MATERIAL SUPPLIED:
· · · · ·

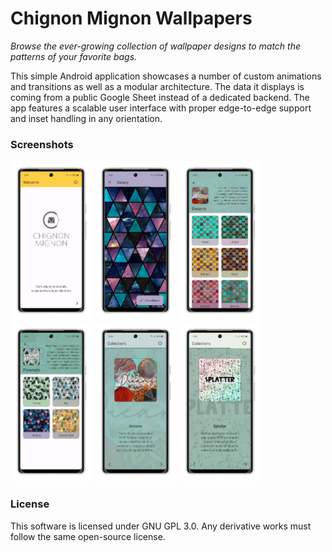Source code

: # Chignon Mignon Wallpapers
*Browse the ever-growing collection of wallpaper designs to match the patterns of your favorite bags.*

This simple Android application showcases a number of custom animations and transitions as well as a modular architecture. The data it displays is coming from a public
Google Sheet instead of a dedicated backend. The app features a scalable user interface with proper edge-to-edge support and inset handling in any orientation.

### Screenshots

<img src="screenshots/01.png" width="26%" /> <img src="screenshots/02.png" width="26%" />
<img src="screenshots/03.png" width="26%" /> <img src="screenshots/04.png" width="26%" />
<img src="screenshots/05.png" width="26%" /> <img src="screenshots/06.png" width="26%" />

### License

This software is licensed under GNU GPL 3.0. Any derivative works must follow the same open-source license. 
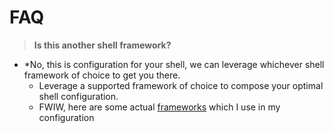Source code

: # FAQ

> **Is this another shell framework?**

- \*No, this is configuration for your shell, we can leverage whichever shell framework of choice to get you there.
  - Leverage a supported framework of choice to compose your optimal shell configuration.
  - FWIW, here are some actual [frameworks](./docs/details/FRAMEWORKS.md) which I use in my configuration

· · · · ·

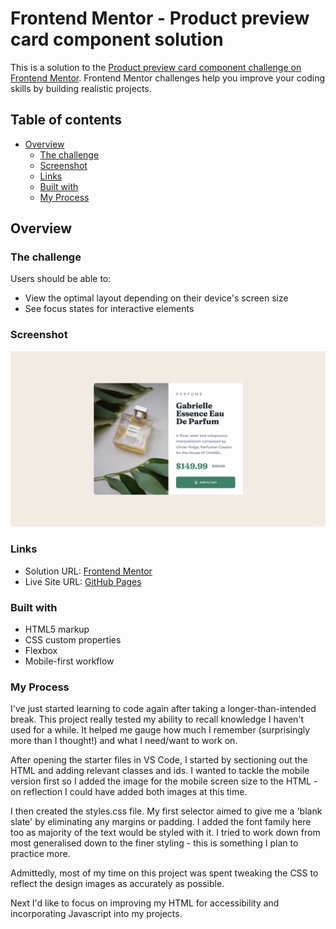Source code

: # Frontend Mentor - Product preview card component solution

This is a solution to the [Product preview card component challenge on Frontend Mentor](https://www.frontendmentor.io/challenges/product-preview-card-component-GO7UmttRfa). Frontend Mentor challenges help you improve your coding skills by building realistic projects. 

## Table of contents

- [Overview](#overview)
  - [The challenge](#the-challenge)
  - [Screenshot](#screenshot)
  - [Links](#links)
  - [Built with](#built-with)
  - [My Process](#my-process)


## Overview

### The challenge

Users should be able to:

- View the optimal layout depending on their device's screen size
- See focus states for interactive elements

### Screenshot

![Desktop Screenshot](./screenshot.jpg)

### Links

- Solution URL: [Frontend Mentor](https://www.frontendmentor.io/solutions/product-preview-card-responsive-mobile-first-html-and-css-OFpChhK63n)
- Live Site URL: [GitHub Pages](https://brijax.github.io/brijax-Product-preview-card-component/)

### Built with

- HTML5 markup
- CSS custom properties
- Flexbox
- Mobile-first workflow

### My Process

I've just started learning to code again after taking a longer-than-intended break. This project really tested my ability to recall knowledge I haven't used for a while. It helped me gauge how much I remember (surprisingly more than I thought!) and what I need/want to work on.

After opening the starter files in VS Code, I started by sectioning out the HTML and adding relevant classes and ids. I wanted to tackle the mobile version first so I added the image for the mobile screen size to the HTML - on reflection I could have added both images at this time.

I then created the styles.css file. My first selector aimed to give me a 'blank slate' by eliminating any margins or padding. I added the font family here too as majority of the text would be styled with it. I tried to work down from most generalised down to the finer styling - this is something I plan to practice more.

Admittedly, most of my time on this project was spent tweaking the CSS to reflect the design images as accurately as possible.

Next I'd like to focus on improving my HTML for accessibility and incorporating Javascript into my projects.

· · · · ·

TASK INSTRUCTIONS: Could you set down, word for word, only the lines above from the line with "- View the optimal" to the line with "I've just started", including both?

RESULT OF THIS EXERCISE:
- View the optimal layout depending on their device's screen size
- See focus states for interactive elements

### Screenshot

![Desktop Screenshot](./screenshot.jpg)

### Links

- Solution URL: [Frontend Mentor](https://www.frontendmentor.io/solutions/product-preview-card-responsive-mobile-first-html-and-css-OFpChhK63n)
- Live Site URL: [GitHub Pages](https://brijax.github.io/brijax-Product-preview-card-component/)

### Built with

- HTML5 markup
- CSS custom properties
- Flexbox
- Mobile-first workflow

### My Process

I've just started learning to code again after taking a longer-than-intended break. This project really tested my ability to recall knowledge I haven't used for a while. It helped me gauge how much I remember (surprisingly more than I thought!) and what I need/want to work on.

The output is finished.